[Stored data]
········

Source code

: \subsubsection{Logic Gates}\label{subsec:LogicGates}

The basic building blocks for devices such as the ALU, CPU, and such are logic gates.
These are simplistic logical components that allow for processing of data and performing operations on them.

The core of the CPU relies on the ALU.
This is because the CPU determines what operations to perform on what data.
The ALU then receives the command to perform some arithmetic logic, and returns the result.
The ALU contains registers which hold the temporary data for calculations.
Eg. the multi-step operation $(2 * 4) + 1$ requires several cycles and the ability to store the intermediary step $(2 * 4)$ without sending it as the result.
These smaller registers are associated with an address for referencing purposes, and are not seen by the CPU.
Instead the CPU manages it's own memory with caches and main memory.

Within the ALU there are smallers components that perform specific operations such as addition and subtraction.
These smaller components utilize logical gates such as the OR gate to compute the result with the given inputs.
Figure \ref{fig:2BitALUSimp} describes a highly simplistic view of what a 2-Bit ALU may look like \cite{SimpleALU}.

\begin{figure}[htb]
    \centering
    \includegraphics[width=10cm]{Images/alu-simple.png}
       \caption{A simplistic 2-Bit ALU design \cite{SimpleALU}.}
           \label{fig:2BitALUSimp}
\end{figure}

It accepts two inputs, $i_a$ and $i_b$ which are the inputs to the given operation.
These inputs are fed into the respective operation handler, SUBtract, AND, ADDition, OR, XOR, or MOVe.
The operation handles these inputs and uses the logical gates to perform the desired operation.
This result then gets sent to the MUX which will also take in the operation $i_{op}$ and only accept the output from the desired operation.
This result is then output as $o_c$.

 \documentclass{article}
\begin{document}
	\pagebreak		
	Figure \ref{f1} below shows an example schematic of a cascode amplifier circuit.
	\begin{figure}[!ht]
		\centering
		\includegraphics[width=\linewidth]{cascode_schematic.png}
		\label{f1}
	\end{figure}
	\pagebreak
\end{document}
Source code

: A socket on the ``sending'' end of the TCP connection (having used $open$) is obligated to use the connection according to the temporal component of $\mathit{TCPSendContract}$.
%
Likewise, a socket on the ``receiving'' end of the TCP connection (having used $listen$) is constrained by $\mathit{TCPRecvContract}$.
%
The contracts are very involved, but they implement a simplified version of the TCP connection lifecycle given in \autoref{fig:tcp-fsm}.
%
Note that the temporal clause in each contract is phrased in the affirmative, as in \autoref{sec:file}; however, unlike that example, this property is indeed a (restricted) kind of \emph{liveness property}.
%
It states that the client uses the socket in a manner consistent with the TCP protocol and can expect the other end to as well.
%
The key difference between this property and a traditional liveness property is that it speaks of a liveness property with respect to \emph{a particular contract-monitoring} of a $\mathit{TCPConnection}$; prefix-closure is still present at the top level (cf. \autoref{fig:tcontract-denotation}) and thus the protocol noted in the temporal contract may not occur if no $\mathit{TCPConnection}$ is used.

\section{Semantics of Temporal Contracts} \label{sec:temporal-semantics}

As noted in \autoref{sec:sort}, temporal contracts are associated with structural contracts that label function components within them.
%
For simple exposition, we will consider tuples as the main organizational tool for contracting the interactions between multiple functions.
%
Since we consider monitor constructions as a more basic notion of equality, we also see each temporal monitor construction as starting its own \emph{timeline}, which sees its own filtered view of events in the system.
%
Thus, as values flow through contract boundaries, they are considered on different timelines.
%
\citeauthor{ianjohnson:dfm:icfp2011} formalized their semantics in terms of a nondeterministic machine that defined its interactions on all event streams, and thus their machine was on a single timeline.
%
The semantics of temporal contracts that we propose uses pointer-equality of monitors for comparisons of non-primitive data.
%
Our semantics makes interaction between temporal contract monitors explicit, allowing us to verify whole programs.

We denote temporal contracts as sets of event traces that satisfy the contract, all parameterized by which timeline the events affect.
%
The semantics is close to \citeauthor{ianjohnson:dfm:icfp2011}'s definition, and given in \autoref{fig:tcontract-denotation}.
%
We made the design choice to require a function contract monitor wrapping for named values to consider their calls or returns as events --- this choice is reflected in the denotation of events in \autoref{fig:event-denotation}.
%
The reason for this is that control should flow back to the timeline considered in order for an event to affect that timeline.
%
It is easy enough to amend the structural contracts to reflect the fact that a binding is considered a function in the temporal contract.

········

• EXERCISE:
With the line that contains "Our semantics makes" as the first and the final line of the data as the last, repeat every line in that span exactly.

• TASK SOLUTION:
Our semantics makes interaction between temporal contract monitors explicit, allowing us to verify whole programs.

We denote temporal contracts as sets of event traces that satisfy the contract, all parameterized by which timeline the events affect.
%
The semantics is close to \citeauthor{ianjohnson:dfm:icfp2011}'s definition, and given in \autoref{fig:tcontract-denotation}.
%
We made the design choice to require a function contract monitor wrapping for named values to consider their calls or returns as events --- this choice is reflected in the denotation of events in \autoref{fig:event-denotation}.
%
The reason for this is that control should flow back to the timeline considered in order for an event to affect that timeline.
%
It is easy enough to amend the structural contracts to reflect the fact that a binding is considered a function in the temporal contract.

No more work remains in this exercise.